<

Disk drive reliability overview

Published on
39,898 Points
12,298 Views
51 Endorsements
Last Modified:
Awarded
Editor's Choice
Community Pick
Don't buy such-and-such disk drives, they are not reliable!    Boy, how many times have we read a post from a well-meaning person who had some bad experiences with a drive and now they exclaim the entire company's products can't be trusted.  First, consider annual volume shipments.  The major manufacturers each shipped between 50 - 100 million drives in 2009.  [Update:  Seagate alone shipped over 500,000,000 disk drives from April 2008 to Oct 2010] Ask yourself if the blogger could possibly have first-hand experience with anything more than 0.00000001 percent of any particular manufacturer, so how could such statements be statistically relevant?

All these well-intentioned people are correct in one respect.  All disks are unreliable.  Anything that has 100% probability of eventual failure is, by definition, unreliable, is it not?  

What should you do?  First, you can count on drive failure, so invest in RAID1/5/6 technology.  Perform backups, and take backups offsite.  Remember that RAID is not an excuse for not performing backups. All it takes is one stupid typo and a RAID1 array can delete both copies of your precious data in a fraction of a second.  Backups protect against human and computer errors. Archiving (taking backup copies to your parent's house or to a safety deposit box) prevents against natural disasters such as fire, floods, and tornados (or earthquakes if you live in California instead of Texas).

Next, one should look at drive specifications.  Don't base a buying decision just on speeds and feeds.  Ever notice "enterprise class" or "consumer class" drives when reading the specs?  The bottom line is that enterprise drives are designed for 365x24x7, have 100X more error-correcting circuitry, and are designed with much faster error recovery/remapping circuitry so they play nice behind RAID controllers.   The disks also cost 2-3X more money.

If you read the fine print on consumer drives, you will usually discover that they are rated for a whole 2400 hours annual use.   Do the math. If you run a computer 24x7 then you exceed specifications unless you turn the computer off in April.  The reduced number of ECC bits means that if you have a 2TB disk and you copy the entire disk back and forth a few times, then you WILL lose data. 1 x 10E14 bit error rate sounds like a really big number until you consider that this is only 6 times more bits then you have on the disk to begin with.  

Not a day goes by where I don't hear horror stories from people who have overpriced pimped up PCs where people pay money for pretty lights, unnecessary cores, or extra RAM that won't increase overall performance on anything other than benchmarks.  Ask those same people if they have an external USB HDD for backup and you get funny looks.  My advice to all is to consider whether or not your data is worth the $100 insurance policy it costs to get an external drive for archiving purposes.  Or get an online backup product.  Some are even free.
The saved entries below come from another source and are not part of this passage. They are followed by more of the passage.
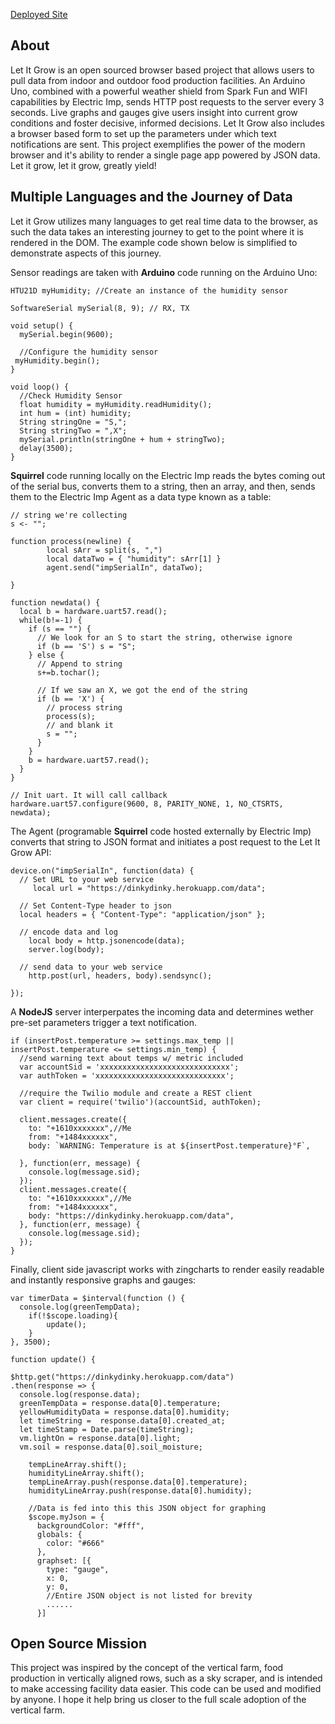  <a href="https://dinkydinky.herokuapp.com/about">Deployed Site</a>

## About

Let It Grow is an open sourced browser based project that allows users to pull data from indoor and outdoor food production facilities.  An Arduino Uno, combined with a powerful weather shield from Spark Fun and WIFI capabilities by Electric Imp, sends HTTP post requests to the server every 3 seconds.  Live graphs and gauges give users insight into current grow conditions and foster decisive, informed decisions. Let It Grow also includes a browser based form to set up the parameters under which text notifications are sent.  This project exemplifies the power of the modern browser and it's ability to render a single page app powered by JSON data.   Let it grow, let it grow, greatly yield!

<!--
It was inspired by the concept of the vertical farm, food production in vertically aligned rows, such as a sky scraper, and is intended to make accessing facility data easier. An Arduino Uno, combined with a powerful weather shield from Spark Fun and WIFI capabilities by Electric Imp, sends HTTP post requests to the server every 3 seconds.  Live graphs and gauges give users insight into current grow conditions and foster decisive, informed decisions.  This project exemplifies the power of the modern browser and it's ability to render a single page app powered by JSON data. Let it grow, let it grow, greatly yield! -->

## Multiple Languages and the Journey of Data

Let it Grow utilizes many languages to get real time data to the browser, as such the data takes an interesting journey to get to the point where it is rendered in the DOM.  The example code shown below is simplified to demonstrate aspects of this journey.

Sensor readings are taken with **Arduino** code running on the Arduino Uno:

```
HTU21D myHumidity; //Create an instance of the humidity sensor

SoftwareSerial mySerial(8, 9); // RX, TX

void setup() {
  mySerial.begin(9600);

  //Configure the humidity sensor
 myHumidity.begin();
}

void loop() {
  //Check Humidity Sensor
  float humidity = myHumidity.readHumidity();
  int hum = (int) humidity;
  String stringOne = "S,";
  String stringTwo = ",X";
  mySerial.println(stringOne + hum + stringTwo);
  delay(3500);
}
```

**Squirrel** code running locally on the Electric Imp reads the bytes coming out of the serial bus, converts them to a string, then an array, and then, sends them to the Electric Imp Agent as a data type known as a table:

```
// string we're collecting
s <- "";

function process(newline) {
        local sArr = split(s, ",")
        local dataTwo = { "humidity": sArr[1] }
        agent.send("impSerialIn", dataTwo);

}

function newdata() {
  local b = hardware.uart57.read();
  while(b!=-1) {
    if (s == "") {
      // We look for an S to start the string, otherwise ignore
      if (b == 'S') s = "S";
    } else {
      // Append to string
      s+=b.tochar();

      // If we saw an X, we got the end of the string
      if (b == 'X') {
        // process string
        process(s);
        // and blank it
        s = "";
      }
    }
    b = hardware.uart57.read();
  }
}

// Init uart. It will call callback
hardware.uart57.configure(9600, 8, PARITY_NONE, 1, NO_CTSRTS, newdata);
```

The Agent (programable **Squirrel** code hosted externally by Electric Imp) converts that string to JSON format and initiates a post request to the Let It Grow API:

```
device.on("impSerialIn", function(data) {
  // Set URL to your web service
     local url = "https://dinkydinky.herokuapp.com/data";

  // Set Content-Type header to json
  local headers = { "Content-Type": "application/json" };

  // encode data and log
    local body = http.jsonencode(data);
    server.log(body);   

  // send data to your web service
    http.post(url, headers, body).sendsync();

});
```

A **NodeJS** server interperpates the incoming data and determines wether  pre-set parameters trigger a text notification.

```
if (insertPost.temperature >= settings.max_temp || insertPost.temperature <= settings.min_temp) {
  //send warning text about temps w/ metric included
  var accountSid = 'xxxxxxxxxxxxxxxxxxxxxxxxxxxxx';
  var authToken = 'xxxxxxxxxxxxxxxxxxxxxxxxxxxxx';

  //require the Twilio module and create a REST client
  var client = require('twilio')(accountSid, authToken);

  client.messages.create({
    to: "+1610xxxxxxx",//Me
    from: "+1484xxxxxx",
    body: `WARNING: Temperature is at ${insertPost.temperature}°F`,

  }, function(err, message) {
    console.log(message.sid);
  });
  client.messages.create({
    to: "+1610xxxxxxx",//Me
    from: "+1484xxxxxx",
    body: "https://dinkydinky.herokuapp.com/data",
  }, function(err, message) {
    console.log(message.sid);
  });
}
```

Finally, client side javascript works with zingcharts to render easily readable and instantly responsive graphs and gauges:

```
var timerData = $interval(function () {
  console.log(greenTempData);
    if(!$scope.loading){
        update();
    }
}, 3500);

function update() {

$http.get("https://dinkydinky.herokuapp.com/data")
.then(response => {
  console.log(response.data);
  greenTempData = response.data[0].temperature;
  yellowHumidityData = response.data[0].humidity;
  let timeString =  response.data[0].created_at;
  let timeStamp = Date.parse(timeString);
  vm.lightOn = response.data[0].light;
  vm.soil = response.data[0].soil_moisture;

    tempLineArray.shift();
    humidityLineArray.shift();
    tempLineArray.push(response.data[0].temperature);
    humidityLineArray.push(response.data[0].humidity);

    //Data is fed into this this JSON object for graphing
    $scope.myJson = {
      backgroundColor: "#fff",
      globals: {
        color: "#666"
      },
      graphset: [{
        type: "gauge",
        x: 0,
        y: 0,
        //Entire JSON object is not listed for brevity
        ......
      }]
```



## Open Source Mission

This project was inspired by the concept of the vertical farm, food production in vertically aligned rows, such as a sky scraper, and is intended to make accessing facility data easier.   This code can be used and modified by anyone.   I hope it help bring us closer to the full scale adoption of the vertical farm.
Just back up and put the data offsite.

As for error recovery/reallocation timing .. without getting too deep into it, the reason why all the NAS, SAN, appliance vendors, and server manufacturers ship enterprise class drives with their servers that have RAID controllers is not JUST to make more money off of you. Sure they like the money, but more importantly, they hate returns. Manufacturers spend millions of dollars qualifying hardware. Part of the process involves choosing disks that meet requirements for error recovery timings.  

The consumer class disks take too long to recover when they pick up bad blocks.  While enterprise class drives remap bad sectors (use a spare reserved area of disk to replace one that failed) in a few seconds, it is not unusual to have a consumer class disk deal with bad sectors by not responding for 30 seconds or longer.  Some RAID controllers, when presented with a disk drive that is taking 30 seconds to respond to a write request, think that the disk failed, so they kill it.

The result is that if you use consumer class drives behind many RAID controllers, is that the controller will "fail" a perfectly good disk drive just because it took to long to recover.  If you have multi-terabyte configurations, then you risk 100% data loss should a bad block be discovered while the array is in degraded mode as it rebuilds.   This is why you should invest in enterprise disks if using RAID1/10/5.  If your hardware supports RAID levels that support 2 redundant disks (RAID6, RAIDZ2), then statistically, you can get away with using consumer class drives ... just as long as you perform frequent consistency checks.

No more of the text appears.